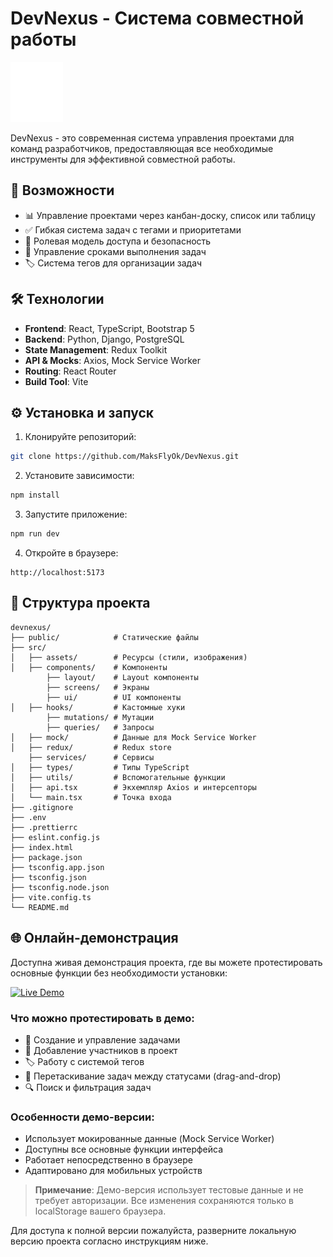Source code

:# DevNexus - Система совместной работы

![DevNexus Preview](./src/assets/images/Logo.svg)

DevNexus - это современная система управления проектами для команд разработчиков, предоставляющая все необходимые инструменты для эффективной совместной работы.

## 🚀 Возможности

- 📊 Управление проектами через канбан-доску, список или таблицу
- ✅ Гибкая система задач с тегами и приоритетами
- 🔐 Ролевая модель доступа и безопасность
- 📅 Управление сроками выполнения задач
- 🏷️ Система тегов для организации задач

## 🛠 Технологии

- **Frontend**: React, TypeScript, Bootstrap 5
- **Backend**: Python, Django, PostgreSQL
- **State Management**: Redux Toolkit
- **API & Mocks**: Axios, Mock Service Worker
- **Routing**: React Router
- **Build Tool**: Vite

## ⚙️ Установка и запуск

1. Клонируйте репозиторий:

```bash
git clone https://github.com/MaksFlyOk/DevNexus.git
```

2. Установите зависимости:

```bash
npm install
```

3. Запустите приложение:

```bash
npm run dev
```

4. Откройте в браузере:

```
http://localhost:5173
```

## 📂 Структура проекта

```
devnexus/
├── public/            # Статические файлы
├── src/
│   ├── assets/        # Ресурсы (стили, изображения)
│   ├── components/    # Компоненты
        ├── layout/    # Layout компоненты
        ├── screens/   # Экраны
        ├── ui/        # UI компоненты
│   ├── hooks/         # Кастомные хуки
        ├── mutations/ # Мутации
        ├── queries/   # Запросы
│   ├── mock/          # Данные для Mock Service Worker
│   ├── redux/         # Redux store
    ├── services/      # Сервисы
│   ├── types/         # Типы TypeScript
│   ├── utils/         # Вспомогательные функции
│   ├── api.tsx        # Экхемпляр Axios и интерсепторы
│   └── main.tsx       # Точка входа
├── .gitignore
├── .env
├── .prettierrc
├── eslint.config.js
├── index.html
├── package.json
├── tsconfig.app.json
├── tsconfig.json
├── tsconfig.node.json
├── vite.config.ts
└── README.md
```

## 🌐 Онлайн-демонстрация

Доступна живая демонстрация проекта, где вы можете протестировать основные функции без необходимости установки:

[![Live Demo](https://img.shields.io/badge/Demo-DevNexus-%23007bff?style=for-the-badge&logo=react)](https://maksflyok.github.io/DevNexus/)

### Что можно протестировать в демо:

- 📌 Создание и управление задачами
- 👥 Добавление участников в проект
- 🏷️ Работу с системой тегов
- 🔄 Перетаскивание задач между статусами (drag-and-drop)
- 🔍 Поиск и фильтрация задач

### Особенности демо-версии:

- Использует мокированные данные (Mock Service Worker)
- Доступны все основные функции интерфейса
- Работает непосредственно в браузере
- Адаптировано для мобильных устройств

> **Примечание**: Демо-версия использует тестовые данные и не требует авторизации. Все изменения сохраняются только в localStorage вашего браузера.

Для доступа к полной версии пожалуйста, разверните локальную версию проекта согласно инструкциям ниже.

■ THE PROBLEM
Copy the data above word for word. Pictures stay out.

■ RESPONSE AREA
Source code

:# DevNexus - Система совместной работы

![DevNexus Preview](./src/assets/images/Logo.svg)

DevNexus - это современная система управления проектами для команд разработчиков, предоставляющая все необходимые инструменты для эффективной совместной работы.

## 🚀 Возможности

- 📊 Управление проектами через канбан-доску, список или таблицу
- ✅ Гибкая система задач с тегами и приоритетами
- 🔐 Ролевая модель доступа и безопасность
- 📅 Управление сроками выполнения задач
- 🏷️ Система тегов для организации задач

## 🛠 Технологии

- **Frontend**: React, TypeScript, Bootstrap 5
- **Backend**: Python, Django, PostgreSQL
- **State Management**: Redux Toolkit
- **API & Mocks**: Axios, Mock Service Worker
- **Routing**: React Router
- **Build Tool**: Vite

## ⚙️ Установка и запуск

1. Клонируйте репозиторий:

```bash
git clone https://github.com/MaksFlyOk/DevNexus.git
```

2. Установите зависимости:

```bash
npm install
```

3. Запустите приложение:

```bash
npm run dev
```

4. Откройте в браузере:

```
http://localhost:5173
```

## 📂 Структура проекта

```
devnexus/
├── public/            # Статические файлы
├── src/
│   ├── assets/        # Ресурсы (стили, изображения)
│   ├── components/    # Компоненты
        ├── layout/    # Layout компоненты
        ├── screens/   # Экраны
        ├── ui/        # UI компоненты
│   ├── hooks/         # Кастомные хуки
        ├── mutations/ # Мутации
        ├── queries/   # Запросы
│   ├── mock/          # Данные для Mock Service Worker
│   ├── redux/         # Redux store
    ├── services/      # Сервисы
│   ├── types/         # Типы TypeScript
│   ├── utils/         # Вспомогательные функции
│   ├── api.tsx        # Экхемпляр Axios и интерсепторы
│   └── main.tsx       # Точка входа
├── .gitignore
├── .env
├── .prettierrc
├── eslint.config.js
├── index.html
├── package.json
├── tsconfig.app.json
├── tsconfig.json
├── tsconfig.node.json
├── vite.config.ts
└── README.md
```

## 🌐 Онлайн-демонстрация

Доступна живая демонстрация проекта, где вы можете протестировать основные функции без необходимости установки:

[![Live Demo](https://img.shields.io/badge/Demo-DevNexus-%23007bff?style=for-the-badge&logo=react)](https://maksflyok.github.io/DevNexus/)

### Что можно протестировать в демо:

- 📌 Создание и управление задачами
- 👥 Добавление участников в проект
- 🏷️ Работу с системой тегов
- 🔄 Перетаскивание задач между статусами (drag-and-drop)
- 🔍 Поиск и фильтрация задач

### Особенности демо-версии:

- Использует мокированные данные (Mock Service Worker)
- Доступны все основные функции интерфейса
- Работает непосредственно в браузере
- Адаптировано для мобильных устройств

> **Примечание**: Демо-версия использует тестовые данные и не требует авторизации. Все изменения сохраняются только в localStorage вашего браузера.

Для доступа к полной версии пожалуйста, разверните локальную версию проекта согласно инструкциям ниже.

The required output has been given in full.